Does better testing always lead to better software? This article, “Four reasons to stop testing: Finding the right balance in software quality,” explores the places in which you might reasonably scale back your testing efforts, while keeping an eye on the pitfalls and risks of holes in your test coverage. In the end, it is always a delicate balance between cost and benefit, as well as a tradeoff between the short and long term.
What You’ll Learn:
Which types of risks are mitigated by which type of tests
How future plans for development impact current testing needs
Where arguments against extensive testing are valid
What risks you have to accept when saving on testing costs
After reading, share your thoughts:
What criteria does your team use to decide when you have tested enough?
Have you experienced situations where reducing testing seemed reasonable? How did you decide?
What criteria does your team use to decide when you have tested enough? we say we’ve tested enough when test activity has reached the Testing Saturation Point — where each successive test run gleans marginally less significant info, that testing beyond this point seems repetitively non-significant.
Have you experienced situations where reducing testing seemed reasonable? How did you decide? none. It does seem reasonable to reduce generation of test evidences, as those types of test activities can be done post-release– a ‘Test-Drag’ if you will, slowing down the test team from pursuing new tests, in favor of completing evidence for future reference. But reducing the test-level applied? never — because it will only lower product acceptance credence; so reducing applied-test-levels is never recommended. We may test some critical criteria first, then release with a caveat (begrudgingly, as the product owner/s may want) acknowledging the inherent low acceptance credence — but we will definitely apply continuous exploration to the ‘product-under-test’ in Live, to increase the acceptance credence of the released product.
We call testing “done” when every critical user journey works, our risk matrix shows the risky bits covered, and we stop finding serious bugs after two runs.
For small UI tweaks or urgent hot-fixes, we cut the suite to a quick smoke test around the change.
Delivery stays fast and we have yet to see post-release surprises, so the trade-off feels right.

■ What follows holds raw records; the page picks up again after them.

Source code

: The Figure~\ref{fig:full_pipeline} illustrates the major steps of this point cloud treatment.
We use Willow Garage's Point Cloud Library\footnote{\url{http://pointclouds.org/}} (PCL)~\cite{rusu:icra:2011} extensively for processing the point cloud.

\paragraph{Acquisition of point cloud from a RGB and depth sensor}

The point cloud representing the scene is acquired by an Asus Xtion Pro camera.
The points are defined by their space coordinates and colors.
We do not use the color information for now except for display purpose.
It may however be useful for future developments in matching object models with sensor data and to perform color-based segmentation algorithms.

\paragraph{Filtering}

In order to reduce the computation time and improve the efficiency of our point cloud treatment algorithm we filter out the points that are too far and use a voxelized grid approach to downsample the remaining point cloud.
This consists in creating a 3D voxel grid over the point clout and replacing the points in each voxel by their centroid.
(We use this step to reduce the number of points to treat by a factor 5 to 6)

The problem we face in our team is when to say enough tests have been applied. This is usually not quantified by the amount of test cases applied but set upon certain key risk-based criteria: whether all critical functionalities are covered; issues with high impact are fixed; and the major, most common user flows are stable. Then remaining risks versus timeline, versus business priorities, are weighted.
Scaling-down on testing made sense in given situations: features being rather temporary, low-impact, or just little changes that were well-isolated. Here, based on targeted testing, automation coverage, and historical defect trends, we decided it was simply not worth spending more time and money on exhaustive testing. It’s always a trade-off between quick delivery and the quality our users expect.